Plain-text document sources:
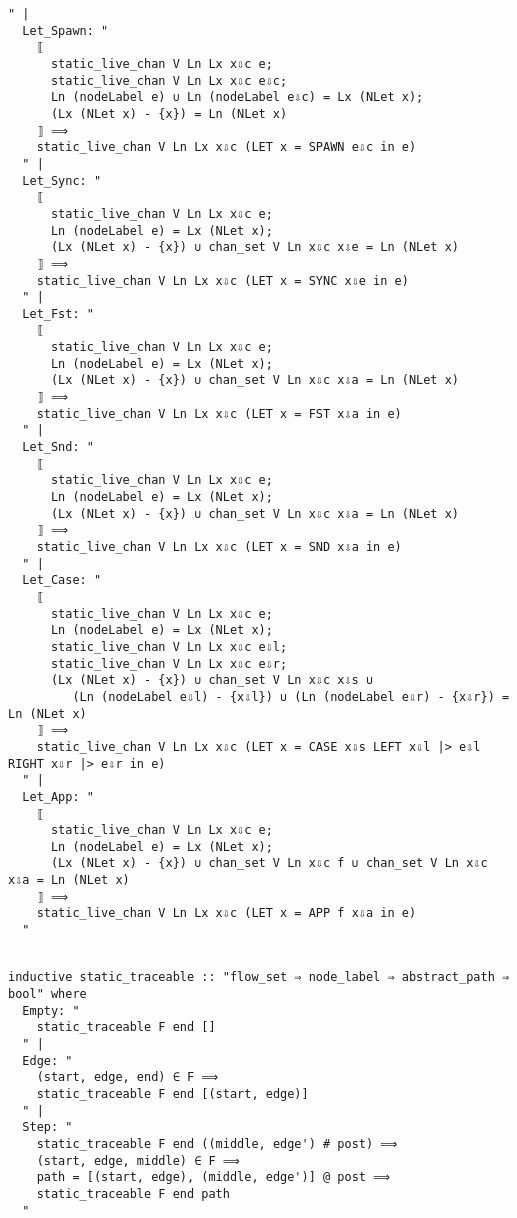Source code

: \documentclass{article}
\begin{document}
\begin{lstlisting}[style=codestyle1, escapechar=\%]
  " |
  Let_Spawn: "
    ⟦
      static_live_chan V Ln Lx x⇩c e;
      static_live_chan V Ln Lx x⇩c e⇩c;
      Ln (nodeLabel e) ∪ Ln (nodeLabel e⇩c) = Lx (NLet x);
      (Lx (NLet x) - {x}) = Ln (NLet x)
    ⟧ ⟹
    static_live_chan V Ln Lx x⇩c (LET x = SPAWN e⇩c in e)
  " |
  Let_Sync: "
    ⟦
      static_live_chan V Ln Lx x⇩c e;
      Ln (nodeLabel e) = Lx (NLet x);
      (Lx (NLet x) - {x}) ∪ chan_set V Ln x⇩c x⇩e = Ln (NLet x)
    ⟧ ⟹
    static_live_chan V Ln Lx x⇩c (LET x = SYNC x⇩e in e)
  " |
  Let_Fst: "
    ⟦
      static_live_chan V Ln Lx x⇩c e;
      Ln (nodeLabel e) = Lx (NLet x);
      (Lx (NLet x) - {x}) ∪ chan_set V Ln x⇩c x⇩a = Ln (NLet x)
    ⟧ ⟹
    static_live_chan V Ln Lx x⇩c (LET x = FST x⇩a in e)
  " |
  Let_Snd: "
    ⟦
      static_live_chan V Ln Lx x⇩c e;
      Ln (nodeLabel e) = Lx (NLet x);
      (Lx (NLet x) - {x}) ∪ chan_set V Ln x⇩c x⇩a = Ln (NLet x)
    ⟧ ⟹
    static_live_chan V Ln Lx x⇩c (LET x = SND x⇩a in e)
  " |
  Let_Case: "
    ⟦
      static_live_chan V Ln Lx x⇩c e;
      Ln (nodeLabel e) = Lx (NLet x);
      static_live_chan V Ln Lx x⇩c e⇩l;
      static_live_chan V Ln Lx x⇩c e⇩r;
      (Lx (NLet x) - {x}) ∪ chan_set V Ln x⇩c x⇩s ∪ 
         (Ln (nodeLabel e⇩l) - {x⇩l}) ∪ (Ln (nodeLabel e⇩r) - {x⇩r}) = Ln (NLet x)
    ⟧ ⟹
    static_live_chan V Ln Lx x⇩c (LET x = CASE x⇩s LEFT x⇩l |> e⇩l RIGHT x⇩r |> e⇩r in e)
  " |
  Let_App: "
    ⟦
      static_live_chan V Ln Lx x⇩c e;
      Ln (nodeLabel e) = Lx (NLet x);
      (Lx (NLet x) - {x}) ∪ chan_set V Ln x⇩c f ∪ chan_set V Ln x⇩c x⇩a = Ln (NLet x)
    ⟧ ⟹
    static_live_chan V Ln Lx x⇩c (LET x = APP f x⇩a in e)
  "

  \end{lstlisting}


\begin{lstlisting}[style=codestyle1, escapechar=\%]

inductive static_traceable :: "flow_set ⇒ node_label ⇒ abstract_path ⇒ bool" where
  Empty: "
    static_traceable F end []
  " |
  Edge: "
    (start, edge, end) ∈ F ⟹
    static_traceable F end [(start, edge)]
  " |
  Step: "
    static_traceable F end ((middle, edge') # post) ⟹
    (start, edge, middle) ∈ F ⟹
    path = [(start, edge), (middle, edge')] @ post ⟹
    static_traceable F end path
  "

  \end{lstlisting}
\end{document}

**Aim of the exercise**
All lines above are to be restated word for word, with pictures excluded.

**Answer box**
Source code

: \documentclass{article}
\begin{document}
\begin{lstlisting}[style=codestyle1, escapechar=\%]
  " |
  Let_Spawn: "
    ⟦
      static_live_chan V Ln Lx x⇩c e;
      static_live_chan V Ln Lx x⇩c e⇩c;
      Ln (nodeLabel e) ∪ Ln (nodeLabel e⇩c) = Lx (NLet x);
      (Lx (NLet x) - {x}) = Ln (NLet x)
    ⟧ ⟹
    static_live_chan V Ln Lx x⇩c (LET x = SPAWN e⇩c in e)
  " |
  Let_Sync: "
    ⟦
      static_live_chan V Ln Lx x⇩c e;
      Ln (nodeLabel e) = Lx (NLet x);
      (Lx (NLet x) - {x}) ∪ chan_set V Ln x⇩c x⇩e = Ln (NLet x)
    ⟧ ⟹
    static_live_chan V Ln Lx x⇩c (LET x = SYNC x⇩e in e)
  " |
  Let_Fst: "
    ⟦
      static_live_chan V Ln Lx x⇩c e;
      Ln (nodeLabel e) = Lx (NLet x);
      (Lx (NLet x) - {x}) ∪ chan_set V Ln x⇩c x⇩a = Ln (NLet x)
    ⟧ ⟹
    static_live_chan V Ln Lx x⇩c (LET x = FST x⇩a in e)
  " |
  Let_Snd: "
    ⟦
      static_live_chan V Ln Lx x⇩c e;
      Ln (nodeLabel e) = Lx (NLet x);
      (Lx (NLet x) - {x}) ∪ chan_set V Ln x⇩c x⇩a = Ln (NLet x)
    ⟧ ⟹
    static_live_chan V Ln Lx x⇩c (LET x = SND x⇩a in e)
  " |
  Let_Case: "
    ⟦
      static_live_chan V Ln Lx x⇩c e;
      Ln (nodeLabel e) = Lx (NLet x);
      static_live_chan V Ln Lx x⇩c e⇩l;
      static_live_chan V Ln Lx x⇩c e⇩r;
      (Lx (NLet x) - {x}) ∪ chan_set V Ln x⇩c x⇩s ∪ 
         (Ln (nodeLabel e⇩l) - {x⇩l}) ∪ (Ln (nodeLabel e⇩r) - {x⇩r}) = Ln (NLet x)
    ⟧ ⟹
    static_live_chan V Ln Lx x⇩c (LET x = CASE x⇩s LEFT x⇩l |> e⇩l RIGHT x⇩r |> e⇩r in e)
  " |
  Let_App: "
    ⟦
      static_live_chan V Ln Lx x⇩c e;
      Ln (nodeLabel e) = Lx (NLet x);
      (Lx (NLet x) - {x}) ∪ chan_set V Ln x⇩c f ∪ chan_set V Ln x⇩c x⇩a = Ln (NLet x)
    ⟧ ⟹
    static_live_chan V Ln Lx x⇩c (LET x = APP f x⇩a in e)
  "

  \end{lstlisting}


\begin{lstlisting}[style=codestyle1, escapechar=\%]

inductive static_traceable :: "flow_set ⇒ node_label ⇒ abstract_path ⇒ bool" where
  Empty: "
    static_traceable F end []
  " |
  Edge: "
    (start, edge, end) ∈ F ⟹
    static_traceable F end [(start, edge)]
  " |
  Step: "
    static_traceable F end ((middle, edge') # post) ⟹
    (start, edge, middle) ∈ F ⟹
    path = [(start, edge), (middle, edge')] @ post ⟹
    static_traceable F end path
  "

  \end{lstlisting}
\end{document}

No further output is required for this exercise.